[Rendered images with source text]
━━━━━━━━━━━━━━━━━━━━

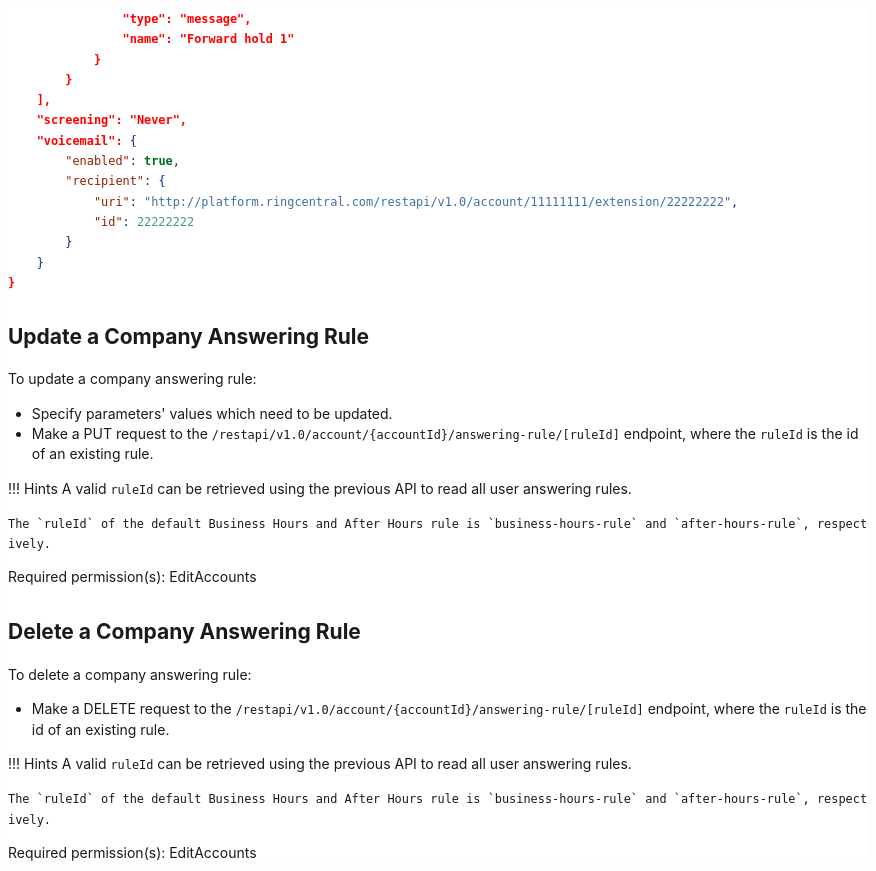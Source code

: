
 ```json
                "type": "message",
                "name": "Forward hold 1"
            }
        }
    ],
    "screening": "Never",
    "voicemail": {
        "enabled": true,
        "recipient": {
            "uri": "http://platform.ringcentral.com/restapi/v1.0/account/11111111/extension/22222222",
            "id": 22222222
        }
    }
}
```

## Update a Company Answering Rule

To update a company answering rule:

* Specify parameters' values which need to be updated.
* Make a PUT request to the `/restapi/v1.0/account/{accountId}/answering-rule/[ruleId]` endpoint, where the `ruleId` is the id of an existing rule.

!!! Hints
    A valid `ruleId` can be retrieved using the previous API to read all user answering rules.

    The `ruleId` of the default Business Hours and After Hours rule is `business-hours-rule` and `after-hours-rule`, respectively.

Required permission(s): EditAccounts

## Delete a Company Answering Rule

To delete a company answering rule:

* Make a DELETE request to the `/restapi/v1.0/account/{accountId}/answering-rule/[ruleId]` endpoint, where the `ruleId` is the id of an existing rule.

!!! Hints
    A valid `ruleId` can be retrieved using the previous API to read all user answering rules.

    The `ruleId` of the default Business Hours and After Hours rule is `business-hours-rule` and `after-hours-rule`, respectively.

Required permission(s): EditAccounts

━━━━━━━━━━━━━━━━━━━━

• _What is needed_
From the first line to the last, retype the data above exactly, but not its images.

• _Exercise result_
Source code

:
 ```json
                "type": "message",
                "name": "Forward hold 1"
            }
        }
    ],
    "screening": "Never",
    "voicemail": {
        "enabled": true,
        "recipient": {
            "uri": "http://platform.ringcentral.com/restapi/v1.0/account/11111111/extension/22222222",
            "id": 22222222
        }
    }
}
```

## Update a Company Answering Rule

To update a company answering rule:

* Specify parameters' values which need to be updated.
* Make a PUT request to the `/restapi/v1.0/account/{accountId}/answering-rule/[ruleId]` endpoint, where the `ruleId` is the id of an existing rule.

!!! Hints
    A valid `ruleId` can be retrieved using the previous API to read all user answering rules.

    The `ruleId` of the default Business Hours and After Hours rule is `business-hours-rule` and `after-hours-rule`, respectively.

Required permission(s): EditAccounts

## Delete a Company Answering Rule

To delete a company answering rule:

* Make a DELETE request to the `/restapi/v1.0/account/{accountId}/answering-rule/[ruleId]` endpoint, where the `ruleId` is the id of an existing rule.

!!! Hints
    A valid `ruleId` can be retrieved using the previous API to read all user answering rules.

    The `ruleId` of the default Business Hours and After Hours rule is `business-hours-rule` and `after-hours-rule`, respectively.

Required permission(s): EditAccounts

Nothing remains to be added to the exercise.